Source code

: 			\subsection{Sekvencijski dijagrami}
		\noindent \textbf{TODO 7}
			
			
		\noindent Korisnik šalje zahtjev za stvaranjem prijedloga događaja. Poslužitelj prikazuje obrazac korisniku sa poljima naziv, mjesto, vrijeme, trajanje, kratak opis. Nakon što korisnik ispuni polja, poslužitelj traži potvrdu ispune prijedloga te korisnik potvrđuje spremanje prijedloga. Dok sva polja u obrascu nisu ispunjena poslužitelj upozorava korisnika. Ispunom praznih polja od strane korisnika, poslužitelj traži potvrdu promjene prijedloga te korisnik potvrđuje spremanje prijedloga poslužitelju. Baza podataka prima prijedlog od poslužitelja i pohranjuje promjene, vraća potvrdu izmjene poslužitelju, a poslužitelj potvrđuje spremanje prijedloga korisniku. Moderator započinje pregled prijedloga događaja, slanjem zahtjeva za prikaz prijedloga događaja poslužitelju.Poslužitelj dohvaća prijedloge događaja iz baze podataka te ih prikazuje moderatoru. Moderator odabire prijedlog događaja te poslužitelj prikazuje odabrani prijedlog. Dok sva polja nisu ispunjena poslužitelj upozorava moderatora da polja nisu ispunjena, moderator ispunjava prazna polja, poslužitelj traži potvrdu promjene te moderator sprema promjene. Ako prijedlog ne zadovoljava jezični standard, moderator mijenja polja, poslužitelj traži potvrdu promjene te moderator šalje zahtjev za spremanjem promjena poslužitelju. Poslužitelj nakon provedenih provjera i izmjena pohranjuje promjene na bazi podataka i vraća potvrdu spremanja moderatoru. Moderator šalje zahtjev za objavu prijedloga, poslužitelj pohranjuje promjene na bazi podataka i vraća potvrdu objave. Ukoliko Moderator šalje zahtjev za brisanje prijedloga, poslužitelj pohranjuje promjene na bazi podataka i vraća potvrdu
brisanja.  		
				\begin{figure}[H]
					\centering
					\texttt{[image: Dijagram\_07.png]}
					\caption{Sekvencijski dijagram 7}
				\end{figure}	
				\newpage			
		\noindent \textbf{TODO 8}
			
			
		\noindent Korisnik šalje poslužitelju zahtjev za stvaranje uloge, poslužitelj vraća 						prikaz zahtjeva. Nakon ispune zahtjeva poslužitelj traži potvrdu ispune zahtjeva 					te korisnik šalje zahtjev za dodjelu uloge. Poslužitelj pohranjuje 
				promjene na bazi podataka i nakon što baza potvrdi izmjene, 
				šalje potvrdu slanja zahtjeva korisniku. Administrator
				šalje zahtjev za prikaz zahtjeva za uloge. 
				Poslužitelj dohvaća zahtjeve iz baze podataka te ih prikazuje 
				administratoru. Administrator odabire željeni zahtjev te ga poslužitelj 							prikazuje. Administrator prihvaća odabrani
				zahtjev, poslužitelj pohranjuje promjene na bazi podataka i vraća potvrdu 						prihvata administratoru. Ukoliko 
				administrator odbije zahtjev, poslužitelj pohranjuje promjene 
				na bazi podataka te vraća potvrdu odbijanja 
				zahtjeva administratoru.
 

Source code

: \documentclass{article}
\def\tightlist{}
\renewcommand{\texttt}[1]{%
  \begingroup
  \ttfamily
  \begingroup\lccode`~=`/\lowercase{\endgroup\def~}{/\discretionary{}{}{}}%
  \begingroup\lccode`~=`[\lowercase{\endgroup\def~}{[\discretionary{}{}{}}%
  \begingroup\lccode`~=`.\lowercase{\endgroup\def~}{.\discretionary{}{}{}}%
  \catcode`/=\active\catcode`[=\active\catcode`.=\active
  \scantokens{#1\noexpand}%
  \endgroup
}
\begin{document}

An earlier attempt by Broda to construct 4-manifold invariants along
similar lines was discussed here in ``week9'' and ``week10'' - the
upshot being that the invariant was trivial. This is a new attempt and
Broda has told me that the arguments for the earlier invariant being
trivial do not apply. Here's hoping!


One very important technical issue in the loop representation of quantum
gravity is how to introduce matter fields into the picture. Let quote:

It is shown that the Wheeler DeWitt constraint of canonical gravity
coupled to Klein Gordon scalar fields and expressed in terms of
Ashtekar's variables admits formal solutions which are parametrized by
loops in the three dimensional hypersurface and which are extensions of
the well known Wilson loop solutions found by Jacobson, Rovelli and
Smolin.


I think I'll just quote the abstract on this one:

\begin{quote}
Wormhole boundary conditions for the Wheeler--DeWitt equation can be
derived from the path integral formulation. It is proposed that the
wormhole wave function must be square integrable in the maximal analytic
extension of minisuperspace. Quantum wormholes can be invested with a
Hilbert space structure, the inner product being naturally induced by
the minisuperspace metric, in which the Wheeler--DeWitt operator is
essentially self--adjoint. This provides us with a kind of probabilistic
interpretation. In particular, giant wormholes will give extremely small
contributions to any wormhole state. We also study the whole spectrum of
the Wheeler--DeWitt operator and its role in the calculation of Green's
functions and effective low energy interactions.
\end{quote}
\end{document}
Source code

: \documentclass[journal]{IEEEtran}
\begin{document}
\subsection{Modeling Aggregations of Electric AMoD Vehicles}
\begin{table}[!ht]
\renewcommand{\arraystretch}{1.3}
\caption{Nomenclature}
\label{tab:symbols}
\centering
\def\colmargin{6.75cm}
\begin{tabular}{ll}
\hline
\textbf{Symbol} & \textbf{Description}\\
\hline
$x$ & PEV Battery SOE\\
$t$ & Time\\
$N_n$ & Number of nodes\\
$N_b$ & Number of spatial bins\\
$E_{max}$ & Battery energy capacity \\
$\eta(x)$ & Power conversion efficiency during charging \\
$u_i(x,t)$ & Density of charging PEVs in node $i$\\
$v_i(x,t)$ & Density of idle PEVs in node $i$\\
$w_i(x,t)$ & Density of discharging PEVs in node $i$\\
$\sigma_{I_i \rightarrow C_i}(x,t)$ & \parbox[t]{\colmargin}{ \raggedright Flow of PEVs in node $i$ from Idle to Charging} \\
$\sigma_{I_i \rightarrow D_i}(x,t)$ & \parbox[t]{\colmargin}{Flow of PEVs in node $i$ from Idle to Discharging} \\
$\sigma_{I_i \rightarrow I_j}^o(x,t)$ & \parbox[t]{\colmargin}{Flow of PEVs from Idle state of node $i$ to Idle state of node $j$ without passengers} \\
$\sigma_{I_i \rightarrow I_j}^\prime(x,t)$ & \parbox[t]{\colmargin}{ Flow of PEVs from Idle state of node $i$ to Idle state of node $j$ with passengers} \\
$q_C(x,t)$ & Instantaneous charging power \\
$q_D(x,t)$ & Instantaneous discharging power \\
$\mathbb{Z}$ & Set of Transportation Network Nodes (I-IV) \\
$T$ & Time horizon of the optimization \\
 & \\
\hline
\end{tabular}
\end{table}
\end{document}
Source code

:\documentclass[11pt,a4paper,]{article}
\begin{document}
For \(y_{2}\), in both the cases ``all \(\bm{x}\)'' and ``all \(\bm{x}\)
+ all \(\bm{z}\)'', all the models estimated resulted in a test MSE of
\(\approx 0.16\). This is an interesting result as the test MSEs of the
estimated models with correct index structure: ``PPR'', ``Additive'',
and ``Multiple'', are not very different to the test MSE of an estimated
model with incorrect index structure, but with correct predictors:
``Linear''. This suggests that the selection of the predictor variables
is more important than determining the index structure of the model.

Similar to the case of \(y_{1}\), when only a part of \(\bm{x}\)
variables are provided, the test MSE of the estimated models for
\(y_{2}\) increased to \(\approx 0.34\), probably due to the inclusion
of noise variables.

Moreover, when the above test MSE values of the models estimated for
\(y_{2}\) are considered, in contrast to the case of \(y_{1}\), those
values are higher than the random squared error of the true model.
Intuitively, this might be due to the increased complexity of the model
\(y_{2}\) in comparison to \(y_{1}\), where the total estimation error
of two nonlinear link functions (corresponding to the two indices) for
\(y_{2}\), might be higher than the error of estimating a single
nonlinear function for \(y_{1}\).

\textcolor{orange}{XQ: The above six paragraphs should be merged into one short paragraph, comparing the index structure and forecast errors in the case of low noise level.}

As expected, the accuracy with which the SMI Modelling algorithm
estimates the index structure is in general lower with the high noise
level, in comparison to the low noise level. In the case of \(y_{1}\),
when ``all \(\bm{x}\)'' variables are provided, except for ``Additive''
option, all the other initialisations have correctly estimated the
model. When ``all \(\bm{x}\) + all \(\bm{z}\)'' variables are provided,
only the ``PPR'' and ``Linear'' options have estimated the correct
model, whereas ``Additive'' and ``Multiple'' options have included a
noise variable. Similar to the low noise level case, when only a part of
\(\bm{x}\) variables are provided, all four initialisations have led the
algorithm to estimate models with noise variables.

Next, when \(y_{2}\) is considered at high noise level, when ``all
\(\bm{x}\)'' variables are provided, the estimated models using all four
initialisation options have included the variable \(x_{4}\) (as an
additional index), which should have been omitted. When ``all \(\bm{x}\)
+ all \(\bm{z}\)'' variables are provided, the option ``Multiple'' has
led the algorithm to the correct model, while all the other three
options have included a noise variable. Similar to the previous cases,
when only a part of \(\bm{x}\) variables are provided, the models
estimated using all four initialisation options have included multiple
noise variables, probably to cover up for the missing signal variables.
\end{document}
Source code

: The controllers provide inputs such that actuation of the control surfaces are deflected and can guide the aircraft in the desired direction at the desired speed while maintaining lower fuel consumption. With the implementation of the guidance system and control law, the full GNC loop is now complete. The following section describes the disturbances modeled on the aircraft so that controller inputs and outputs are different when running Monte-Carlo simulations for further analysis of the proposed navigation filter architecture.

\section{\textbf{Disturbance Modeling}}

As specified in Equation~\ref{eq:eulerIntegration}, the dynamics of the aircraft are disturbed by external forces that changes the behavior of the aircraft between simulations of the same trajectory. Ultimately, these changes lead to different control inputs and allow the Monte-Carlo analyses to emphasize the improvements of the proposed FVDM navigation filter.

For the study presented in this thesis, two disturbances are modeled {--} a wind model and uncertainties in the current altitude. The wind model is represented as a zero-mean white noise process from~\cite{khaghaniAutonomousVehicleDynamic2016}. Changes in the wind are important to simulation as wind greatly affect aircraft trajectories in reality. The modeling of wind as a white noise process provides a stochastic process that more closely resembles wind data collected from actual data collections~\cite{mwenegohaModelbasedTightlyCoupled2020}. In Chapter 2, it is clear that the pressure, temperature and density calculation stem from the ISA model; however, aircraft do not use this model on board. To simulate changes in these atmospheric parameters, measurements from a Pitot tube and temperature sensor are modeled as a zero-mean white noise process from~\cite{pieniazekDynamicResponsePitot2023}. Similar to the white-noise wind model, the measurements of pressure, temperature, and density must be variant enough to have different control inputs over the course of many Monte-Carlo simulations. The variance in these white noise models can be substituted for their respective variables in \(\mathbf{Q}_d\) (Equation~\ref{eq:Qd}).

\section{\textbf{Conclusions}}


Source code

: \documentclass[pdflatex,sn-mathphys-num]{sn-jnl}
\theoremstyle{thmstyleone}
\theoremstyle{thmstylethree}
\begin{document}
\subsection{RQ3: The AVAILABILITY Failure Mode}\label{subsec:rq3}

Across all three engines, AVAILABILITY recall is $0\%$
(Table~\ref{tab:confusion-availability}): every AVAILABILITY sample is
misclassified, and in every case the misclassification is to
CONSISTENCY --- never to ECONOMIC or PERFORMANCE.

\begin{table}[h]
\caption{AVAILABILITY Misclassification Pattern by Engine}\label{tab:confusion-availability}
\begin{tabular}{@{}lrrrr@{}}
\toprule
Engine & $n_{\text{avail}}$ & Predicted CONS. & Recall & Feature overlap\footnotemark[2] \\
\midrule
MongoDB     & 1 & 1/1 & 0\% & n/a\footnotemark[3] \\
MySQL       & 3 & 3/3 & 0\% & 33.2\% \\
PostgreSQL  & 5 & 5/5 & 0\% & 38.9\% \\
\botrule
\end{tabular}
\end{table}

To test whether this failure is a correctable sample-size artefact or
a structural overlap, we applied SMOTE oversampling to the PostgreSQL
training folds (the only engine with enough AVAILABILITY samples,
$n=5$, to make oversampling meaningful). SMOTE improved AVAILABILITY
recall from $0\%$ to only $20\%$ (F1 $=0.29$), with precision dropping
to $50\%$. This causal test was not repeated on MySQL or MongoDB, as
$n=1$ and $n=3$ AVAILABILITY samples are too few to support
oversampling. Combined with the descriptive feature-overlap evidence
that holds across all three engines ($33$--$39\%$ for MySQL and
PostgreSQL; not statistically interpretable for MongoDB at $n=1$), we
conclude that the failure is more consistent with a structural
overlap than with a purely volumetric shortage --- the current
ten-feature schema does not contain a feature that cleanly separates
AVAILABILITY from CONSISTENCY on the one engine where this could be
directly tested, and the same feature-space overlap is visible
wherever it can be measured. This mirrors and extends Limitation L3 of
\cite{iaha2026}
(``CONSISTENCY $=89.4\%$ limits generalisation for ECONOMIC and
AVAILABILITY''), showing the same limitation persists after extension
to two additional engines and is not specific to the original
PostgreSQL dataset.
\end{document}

[WORK INSTRUCTIONS]: All lines above from the one containing "node $j$ without" to the one containing "in both the" must be repeated exactly, both lines included, and no others.

[PROBLEM SOLUTION]:
$\sigma_{I_i \rightarrow I_j}^o(x,t)$ & \parbox[t]{\colmargin}{Flow of PEVs from Idle state of node $i$ to Idle state of node $j$ without passengers} \\
$\sigma_{I_i \rightarrow I_j}^\prime(x,t)$ & \parbox[t]{\colmargin}{ Flow of PEVs from Idle state of node $i$ to Idle state of node $j$ with passengers} \\
$q_C(x,t)$ & Instantaneous charging power \\
$q_D(x,t)$ & Instantaneous discharging power \\
$\mathbb{Z}$ & Set of Transportation Network Nodes (I-IV) \\
$T$ & Time horizon of the optimization \\
 & \\
\hline
\end{tabular}
\end{table}
\end{document}
Source code

:\documentclass[11pt,a4paper,]{article}
\begin{document}
For \(y_{2}\), in both the cases ``all \(\bm{x}\)'' and ``all \(\bm{x}\)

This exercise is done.